From the right side of my Facebook feed the other day I spotted an article pushing the position that people who are homosexual are not born that way and science proves it. I was skeptical of the proposition and went and read the article.

It fell far short of the bold position but it did rely on a curious fact about human sexuality; that within identical twins the sexual orientation of the pair is not always matched. It follows that if two people bearing identical genetic make-up do not share a trait then their genes do not determine that trait. Or at least is not determined solely by their genes.

The mistake is to think that because something is not solely determined by the genes then it must not be innate to the individual. The growing field of epigenetics has shown us that there are a lot of factors and traits that are set before birth but not because of the presence or absence of a gene but because of gene expression.

The position that people are choosing their sexuality was also the point of a recent conservative op-ed piece I read the other day. The main evidence supplied by the author was that more people are identifying are gay. bisexual, or transgendered than in the past and that this must represent people choosing these label simply because today’s ‘permissive’ society allows them to do so. The author goes on to argue that it our society were not so ‘permissive’ some of these people would reject such things and go on to be happy, heterosexual married people further society. That last element he presented no evidence only an assertion that matched up with his world view.

I found his argument unpersuasive. At the very least you have a diagnosis problem.

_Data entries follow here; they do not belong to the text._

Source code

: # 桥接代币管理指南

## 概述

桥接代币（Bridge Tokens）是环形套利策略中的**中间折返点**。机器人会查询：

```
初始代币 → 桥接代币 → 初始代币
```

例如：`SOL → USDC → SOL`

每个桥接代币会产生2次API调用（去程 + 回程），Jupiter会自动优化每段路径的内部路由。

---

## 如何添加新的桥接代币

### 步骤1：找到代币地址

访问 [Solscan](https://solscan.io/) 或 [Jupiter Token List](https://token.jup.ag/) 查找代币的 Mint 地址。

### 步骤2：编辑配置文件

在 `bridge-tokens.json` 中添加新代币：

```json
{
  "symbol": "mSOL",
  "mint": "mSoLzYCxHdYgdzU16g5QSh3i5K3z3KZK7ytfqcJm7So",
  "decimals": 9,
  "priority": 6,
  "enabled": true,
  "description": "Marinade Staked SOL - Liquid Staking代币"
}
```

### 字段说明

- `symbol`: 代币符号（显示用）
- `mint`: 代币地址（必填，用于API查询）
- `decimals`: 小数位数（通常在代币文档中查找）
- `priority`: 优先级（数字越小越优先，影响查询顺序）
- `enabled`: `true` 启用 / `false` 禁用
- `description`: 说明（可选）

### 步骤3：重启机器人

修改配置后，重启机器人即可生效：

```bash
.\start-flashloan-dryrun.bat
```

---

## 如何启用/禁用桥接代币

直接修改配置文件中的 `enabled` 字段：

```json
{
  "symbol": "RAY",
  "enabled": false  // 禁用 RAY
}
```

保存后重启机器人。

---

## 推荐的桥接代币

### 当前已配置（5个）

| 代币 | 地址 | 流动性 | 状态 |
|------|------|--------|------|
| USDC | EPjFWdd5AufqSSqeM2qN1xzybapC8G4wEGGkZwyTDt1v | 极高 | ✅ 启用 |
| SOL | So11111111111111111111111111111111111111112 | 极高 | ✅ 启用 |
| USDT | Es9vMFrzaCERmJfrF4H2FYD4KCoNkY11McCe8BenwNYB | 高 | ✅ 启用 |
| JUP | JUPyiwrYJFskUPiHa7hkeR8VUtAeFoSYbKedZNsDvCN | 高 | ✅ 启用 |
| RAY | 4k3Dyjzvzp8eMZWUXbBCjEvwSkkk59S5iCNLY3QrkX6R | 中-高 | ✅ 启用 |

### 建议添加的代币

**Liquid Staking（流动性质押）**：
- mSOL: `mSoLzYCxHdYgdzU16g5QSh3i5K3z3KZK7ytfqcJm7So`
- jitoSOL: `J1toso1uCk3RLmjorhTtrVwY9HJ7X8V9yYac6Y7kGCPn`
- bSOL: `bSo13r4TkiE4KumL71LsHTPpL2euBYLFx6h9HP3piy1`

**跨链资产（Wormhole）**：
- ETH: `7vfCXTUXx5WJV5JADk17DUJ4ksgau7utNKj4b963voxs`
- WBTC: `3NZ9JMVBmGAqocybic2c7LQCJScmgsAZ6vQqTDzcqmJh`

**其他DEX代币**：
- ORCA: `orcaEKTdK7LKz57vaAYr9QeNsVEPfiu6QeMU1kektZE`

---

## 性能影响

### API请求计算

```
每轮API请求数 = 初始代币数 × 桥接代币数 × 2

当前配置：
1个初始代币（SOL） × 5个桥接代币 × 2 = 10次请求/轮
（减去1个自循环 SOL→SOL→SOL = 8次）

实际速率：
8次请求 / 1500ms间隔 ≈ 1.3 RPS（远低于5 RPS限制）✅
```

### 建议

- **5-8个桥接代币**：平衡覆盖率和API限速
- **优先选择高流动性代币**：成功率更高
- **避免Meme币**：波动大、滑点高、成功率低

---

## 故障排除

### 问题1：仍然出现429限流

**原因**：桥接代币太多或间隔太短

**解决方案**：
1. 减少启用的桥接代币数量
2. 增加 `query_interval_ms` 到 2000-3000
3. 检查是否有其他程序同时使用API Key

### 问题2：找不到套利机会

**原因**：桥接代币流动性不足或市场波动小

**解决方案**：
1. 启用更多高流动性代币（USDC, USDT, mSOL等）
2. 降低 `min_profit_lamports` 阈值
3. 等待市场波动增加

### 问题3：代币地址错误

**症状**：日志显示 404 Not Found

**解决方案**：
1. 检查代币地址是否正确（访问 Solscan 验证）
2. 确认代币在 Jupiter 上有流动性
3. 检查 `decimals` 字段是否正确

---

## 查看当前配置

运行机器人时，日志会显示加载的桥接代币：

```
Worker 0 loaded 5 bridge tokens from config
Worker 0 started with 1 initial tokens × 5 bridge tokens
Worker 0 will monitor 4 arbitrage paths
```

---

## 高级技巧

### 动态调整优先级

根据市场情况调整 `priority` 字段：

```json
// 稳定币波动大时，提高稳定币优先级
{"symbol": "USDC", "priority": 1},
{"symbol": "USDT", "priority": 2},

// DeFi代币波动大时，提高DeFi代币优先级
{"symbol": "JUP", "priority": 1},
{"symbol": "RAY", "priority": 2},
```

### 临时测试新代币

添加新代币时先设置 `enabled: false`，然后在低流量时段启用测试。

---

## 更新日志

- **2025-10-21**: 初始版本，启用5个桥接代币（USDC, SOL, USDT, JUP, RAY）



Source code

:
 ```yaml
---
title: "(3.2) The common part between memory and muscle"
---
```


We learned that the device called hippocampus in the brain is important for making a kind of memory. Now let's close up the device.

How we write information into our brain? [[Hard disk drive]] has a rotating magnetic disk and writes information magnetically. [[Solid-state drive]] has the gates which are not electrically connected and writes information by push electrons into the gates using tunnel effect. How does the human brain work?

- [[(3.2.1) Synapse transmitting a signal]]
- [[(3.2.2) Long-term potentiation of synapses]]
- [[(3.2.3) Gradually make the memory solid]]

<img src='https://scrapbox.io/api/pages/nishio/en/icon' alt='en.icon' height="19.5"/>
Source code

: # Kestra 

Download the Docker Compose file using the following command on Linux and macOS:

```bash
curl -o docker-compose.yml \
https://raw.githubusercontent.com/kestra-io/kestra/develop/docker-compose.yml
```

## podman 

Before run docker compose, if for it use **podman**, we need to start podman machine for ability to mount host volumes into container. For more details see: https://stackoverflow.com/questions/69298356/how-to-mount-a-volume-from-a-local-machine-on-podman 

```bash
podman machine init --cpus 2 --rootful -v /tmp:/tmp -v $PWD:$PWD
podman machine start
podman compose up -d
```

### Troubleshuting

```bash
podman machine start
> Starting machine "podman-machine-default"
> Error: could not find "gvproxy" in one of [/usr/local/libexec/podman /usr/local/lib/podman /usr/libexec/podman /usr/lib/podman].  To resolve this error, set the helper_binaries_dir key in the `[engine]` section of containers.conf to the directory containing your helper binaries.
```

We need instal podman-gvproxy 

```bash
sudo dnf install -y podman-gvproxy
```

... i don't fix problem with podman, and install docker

People often lie on surveys and they often lie on sexual surveys getting good number on such a subject is very difficult now and was more so in years past.

As I have stated in other posts in my opinion it is better to think of human sexual desire as a spectrum, and that most individuals do not exist at the far ends Society can repress expression but that does not change the underlying predispositions. Despite human genetic make-up being basically the same throughout history and around the world the expression of sexual desire has varied greatly. The Spartans carried the same genes as we do today but had a very different set of sexual practices.

So while there is no ‘gay gene’ that doesn’t mean people who primarily are attracted to member of the same sex selected that and it also means that these people who so stridently insist on this false binary choice are very likely not so far out on the spectrum themselves.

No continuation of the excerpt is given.